The Most Unusual Precious Metals Forgotten by Preppers
This guest post was provided by Garfield Refining, a precious metal refinery offering service to both individuals and businesses across the nation. This 120 year old refinery located in Philadelphia, PA buys, sells & refines precious metals including gold, silver, platinum and palladium. For more on Garfield and updates on precious metal prices visit Garfield Refining on Facebook.
People who worry about what’s happening in the world—the threat of environmental disaster, economic collapse, political catastrophe, a reign of global terror—tend to put stock in precious metals, often with a focus on gold. But gold, for all its glitter, might not be the best—certainly not the only—precious metal for a prepper to stockpile. When looking to precious metal refining for an opportunity, palladium should be among a survivalist’s first stops.
Palladium is lighter than platinum and just about as dense as silver—and thus makes for beautiful jewelry. But jewelry might not be your primary concern in a post-catastrophic U.S. Instead, you might be interested in the merits of palladium for its chemical and electronic applications, its usefulness in dentistry and autocatalysts (critical in the working of internal combustion engines) and its potential value in fuel cell technology, oil refining, and water treatment.
Already a key component of contemporary society, palladium will prove invaluable to any attempt to rebuild, and palladium refining—and the palladium refiner—should be of critical interest to anyone bent on survival of whatever disaster awaits us.
Brass, an alloy of copper and zinc, is another metal best known for its decorative properties—which, again, might well be the least of its merits. Decorative, yes, but brass is also a substantial metal used extensively in applications requiring low friction—gears, locks, doorknobs, bearings, ammunition casings, plumbing, electrical fittings or zippers.
Because of its acoustic properties, brass is also, of course, used in musical instruments. In situations where sparks are a concern, as in tools and fittings around explosive gases, brass is also of great practical value.
Then there’s mercury, perhaps poisonous when let loose, but ubiquitous for good reason. The only metal that is liquid at standard temperature and pressure, mercury is without equal for use in thermometers, barometers, manometers, float valves, switches, fluorescents, and sphygmomanometers. Though various substitutes have come into fashion in clinical and scientific settings, in a post-catastrophic future, mercury is certain to be the go-to precious metal for everything from lighting to medical and dental applications.
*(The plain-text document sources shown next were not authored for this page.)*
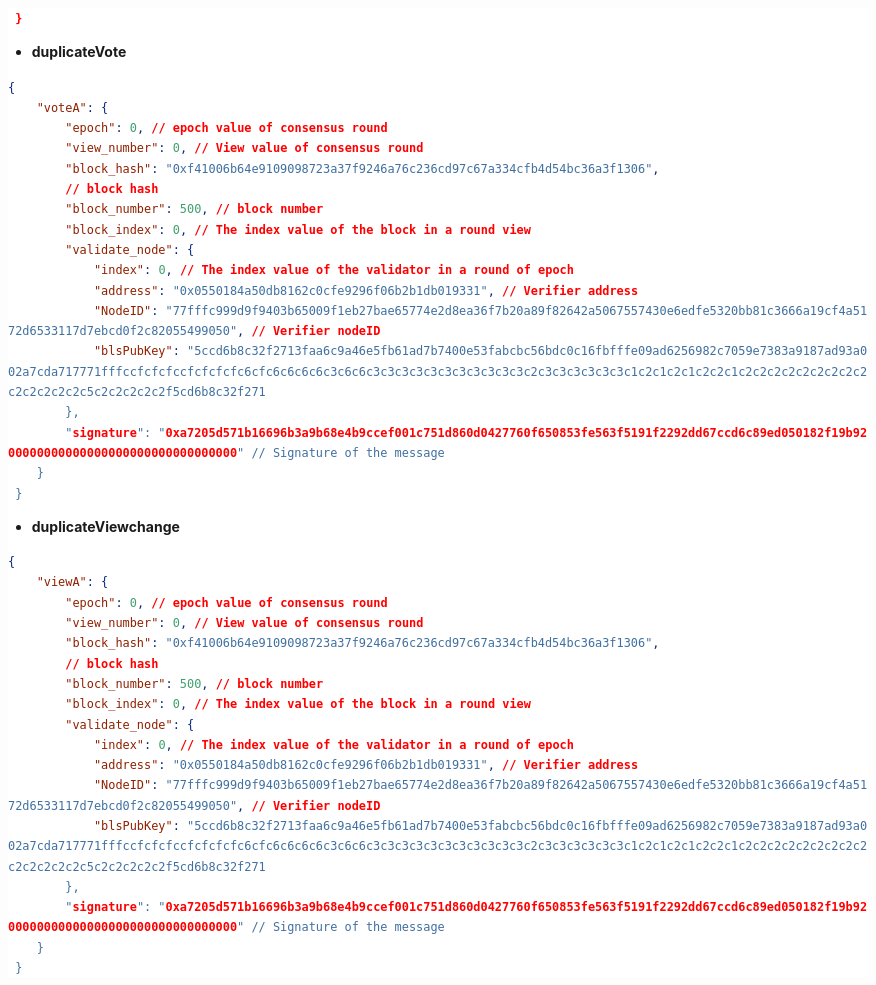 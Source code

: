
 ```json
 }
```

- **duplicateVote**

```json
{
    "voteA": {
        "epoch": 0, // epoch value of consensus round
        "view_number": 0, // View value of consensus round
        "block_hash": "0xf41006b64e9109098723a37f9246a76c236cd97c67a334cfb4d54bc36a3f1306",
        // block hash
        "block_number": 500, // block number
        "block_index": 0, // The index value of the block in a round view
        "validate_node": {
            "index": 0, // The index value of the validator in a round of epoch
            "address": "0x0550184a50db8162c0cfe9296f06b2b1db019331", // Verifier address
            "NodeID": "77fffc999d9f9403b65009f1eb27bae65774e2d8ea36f7b20a89f82642a5067557430e6edfe5320bb81c3666a19cf4a5172d6533117d7ebcd0f2c82055499050", // Verifier nodeID
            "blsPubKey": "5ccd6b8c32f2713faa6c9a46e5fb61ad7b7400e53fabcbc56bdc0c16fbfffe09ad6256982c7059e7383a9187ad93a002a7cda717771fffccfcfcfccfcfcfcfc6cfc6c6c6c6c3c6c6c3c3c3c3c3c3c3c3c3c3c3c2c3c3c3c3c3c3c1c2c1c2c1c2c2c1c2c2c2c2c2c2c2c2c2c2c2c2c2c2c5c2c2c2c2c2f5cd6b8c32f271
        },
        "signature": "0xa7205d571b16696b3a9b68e4b9ccef001c751d860d0427760f650853fe563f5191f2292dd67ccd6c89ed050182f19b9200000000000000000000000000000000" // Signature of the message
    }
 }
```

- **duplicateViewchange**

```json
{
    "viewA": {
        "epoch": 0, // epoch value of consensus round
        "view_number": 0, // View value of consensus round
        "block_hash": "0xf41006b64e9109098723a37f9246a76c236cd97c67a334cfb4d54bc36a3f1306",
        // block hash
        "block_number": 500, // block number
        "block_index": 0, // The index value of the block in a round view
        "validate_node": {
            "index": 0, // The index value of the validator in a round of epoch
            "address": "0x0550184a50db8162c0cfe9296f06b2b1db019331", // Verifier address
            "NodeID": "77fffc999d9f9403b65009f1eb27bae65774e2d8ea36f7b20a89f82642a5067557430e6edfe5320bb81c3666a19cf4a5172d6533117d7ebcd0f2c82055499050", // Verifier nodeID
            "blsPubKey": "5ccd6b8c32f2713faa6c9a46e5fb61ad7b7400e53fabcbc56bdc0c16fbfffe09ad6256982c7059e7383a9187ad93a002a7cda717771fffccfcfcfccfcfcfcfc6cfc6c6c6c6c3c6c6c3c3c3c3c3c3c3c3c3c3c3c2c3c3c3c3c3c3c1c2c1c2c1c2c2c1c2c2c2c2c2c2c2c2c2c2c2c2c2c2c5c2c2c2c2c2f5cd6b8c32f271
        },
        "signature": "0xa7205d571b16696b3a9b68e4b9ccef001c751d860d0427760f650853fe563f5191f2292dd67ccd6c89ed050182f19b9200000000000000000000000000000000" // Signature of the message
    }
 }
```
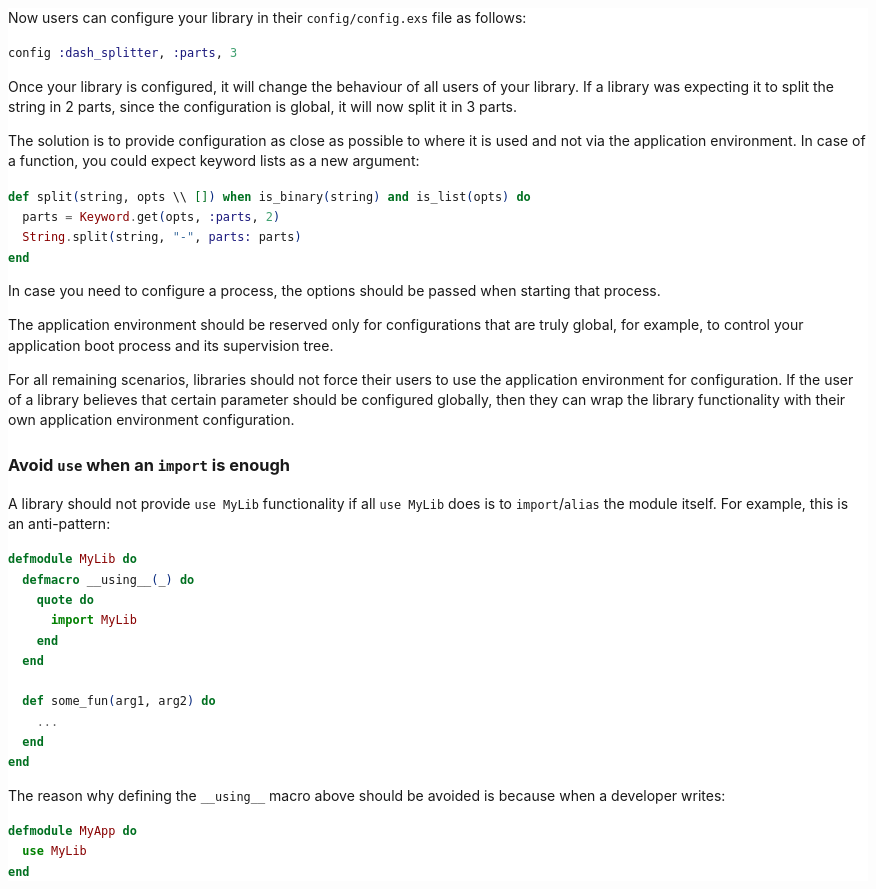 Now users can configure your library in their `config/config.exs` file as follows:

```elixir
config :dash_splitter, :parts, 3
```

Once your library is configured, it will change the behaviour of all users of your library. If a library was expecting it to split the string in 2 parts, since the configuration is global, it will now split it in 3 parts.

The solution is to provide configuration as close as possible to where it is used and not via the application environment. In case of a function, you could expect keyword lists as a new argument:

```elixir
def split(string, opts \\ []) when is_binary(string) and is_list(opts) do
  parts = Keyword.get(opts, :parts, 2)
  String.split(string, "-", parts: parts)
end
```

In case you need to configure a process, the options should be passed when starting that process.

The application environment should be reserved only for configurations that are truly global, for example, to control your application boot process and its supervision tree.

For all remaining scenarios, libraries should not force their users to use the application environment for configuration. If the user of a library believes that certain parameter should be configured globally, then they can wrap the library functionality with their own application environment configuration.

### Avoid `use` when an `import` is enough

A library should not provide `use MyLib` functionality if all `use MyLib` does is to `import`/`alias` the module itself. For example, this is an anti-pattern:

```elixir
defmodule MyLib do
  defmacro __using__(_) do
    quote do
      import MyLib
    end
  end

  def some_fun(arg1, arg2) do
    ...
  end
end
```

The reason why defining the `__using__` macro above should be avoided is because when a developer writes:

```elixir
defmodule MyApp do
  use MyLib
end
```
Even now, in the form of one of its most common ores, cinnabar, mercury is widely used in traditional Chinese medicine, ointments, eye drops, nasal sprays, antiseptics, laxatives, and diuretics. Those who hope to survive into a new millennium will do well to look to this precious metal, along with brass and palladium.
As any prepper knows, taking the time to plan now will only pay off in the future. While your neighbors might be scrambling for food and shelter, you can be secure in knowing you have taken the necessary steps to ensure you have set aside all the essentials including the more unusual precious metals.